━━━━━ EXERCISE DATA ━━━━━

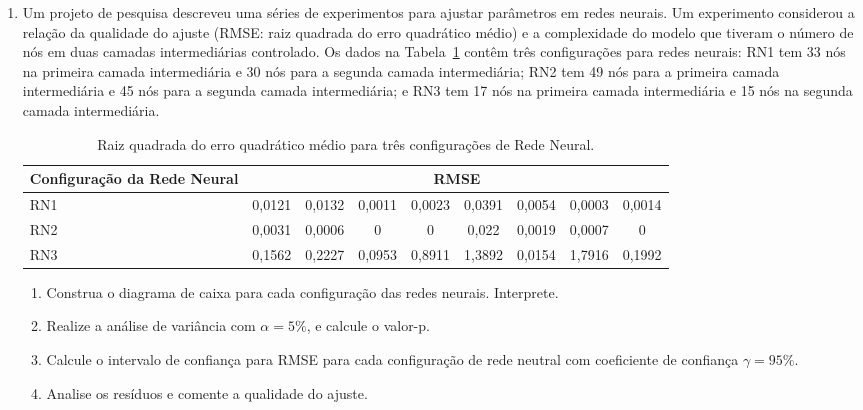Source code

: \documentclass[11pt, a4paper]{article}
\begin{document}
\begin{enumerate}
	\item Um projeto de pesquisa descreveu uma séries de experimentos para ajustar parâmetros em redes neurais. Um experimento considerou a relação da qualidade do ajuste (RMSE: raiz quadrada do erro quadrático médio) e a complexidade do modelo que tiveram o número de nós em duas camadas intermediárias controlado. Os dados na Tabela~\ref{tab:rede-neural} contêm três configurações para redes neurais: RN1 tem 33 nós na primeira camada intermediária e 30 nós para a segunda camada intermediária; RN2 tem 49 nós para a primeira camada intermediária e 45 nós para a segunda camada intermediária; e RN3 tem 17 nós na primeira camada intermediária e 15 nós na segunda camada intermediária. 
	\begin{table}[htbp]
		\centering
		\begin{tabular}{l|cccccccc}
			\toprule[0.05cm]
			Configuração da Rede Neural & \multicolumn{8}{|c}{RMSE}\\
			\midrule[0.025cm]
			RN1 & 0,0121 & 0,0132 & 0,0011 & 0,0023 & 0,0391 & 0,0054 & 0,0003 & 0,0014\\
			RN2 & 0,0031 & 0,0006 & 0 & 0 & 0,022 & 0,0019 & 0,0007 & 0\\
			RN3 & 0,1562 & 0,2227 & 0,0953 & 0,8911 & 1,3892 & 0,0154 & 1,7916 & 0,1992\\
			\bottomrule[0.05cm]
		\end{tabular}
		\caption{Raiz quadrada do erro quadrático médio para três configurações de Rede Neural.}
		\label{tab:rede-neural}
	\end{table}
	\begin{enumerate}
		\item Construa o diagrama de caixa para cada configuração das redes neurais. Interprete.
		\item Realize a análise de variância com $\alpha=5\%$, e calcule o valor-p.
		\item Calcule o intervalo de confiança para RMSE para cada configuração de rede neutral com coeficiente de confiança $\gamma=95\%$.
		\item Analise os resíduos e comente a qualidade do ajuste.
	\end{enumerate}


\end{enumerate}
\end{document}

━━━━━

■ TASK OBJECTIVE:
Print the records word for word and exclude any picture they hold.

■ RESPONSE TO THE EXERCISE:
Source code

: \documentclass[11pt, a4paper]{article}
\begin{document}
\begin{enumerate}
	\item Um projeto de pesquisa descreveu uma séries de experimentos para ajustar parâmetros em redes neurais. Um experimento considerou a relação da qualidade do ajuste (RMSE: raiz quadrada do erro quadrático médio) e a complexidade do modelo que tiveram o número de nós em duas camadas intermediárias controlado. Os dados na Tabela~\ref{tab:rede-neural} contêm três configurações para redes neurais: RN1 tem 33 nós na primeira camada intermediária e 30 nós para a segunda camada intermediária; RN2 tem 49 nós para a primeira camada intermediária e 45 nós para a segunda camada intermediária; e RN3 tem 17 nós na primeira camada intermediária e 15 nós na segunda camada intermediária. 
	\begin{table}[htbp]
		\centering
		\begin{tabular}{l|cccccccc}
			\toprule[0.05cm]
			Configuração da Rede Neural & \multicolumn{8}{|c}{RMSE}\\
			\midrule[0.025cm]
			RN1 & 0,0121 & 0,0132 & 0,0011 & 0,0023 & 0,0391 & 0,0054 & 0,0003 & 0,0014\\
			RN2 & 0,0031 & 0,0006 & 0 & 0 & 0,022 & 0,0019 & 0,0007 & 0\\
			RN3 & 0,1562 & 0,2227 & 0,0953 & 0,8911 & 1,3892 & 0,0154 & 1,7916 & 0,1992\\
			\bottomrule[0.05cm]
		\end{tabular}
		\caption{Raiz quadrada do erro quadrático médio para três configurações de Rede Neural.}
		\label{tab:rede-neural}
	\end{table}
	\begin{enumerate}
		\item Construa o diagrama de caixa para cada configuração das redes neurais. Interprete.
		\item Realize a análise de variância com $\alpha=5\%$, e calcule o valor-p.
		\item Calcule o intervalo de confiança para RMSE para cada configuração de rede neutral com coeficiente de confiança $\gamma=95\%$.
		\item Analise os resíduos e comente a qualidade do ajuste.
	\end{enumerate}


\end{enumerate}
\end{document}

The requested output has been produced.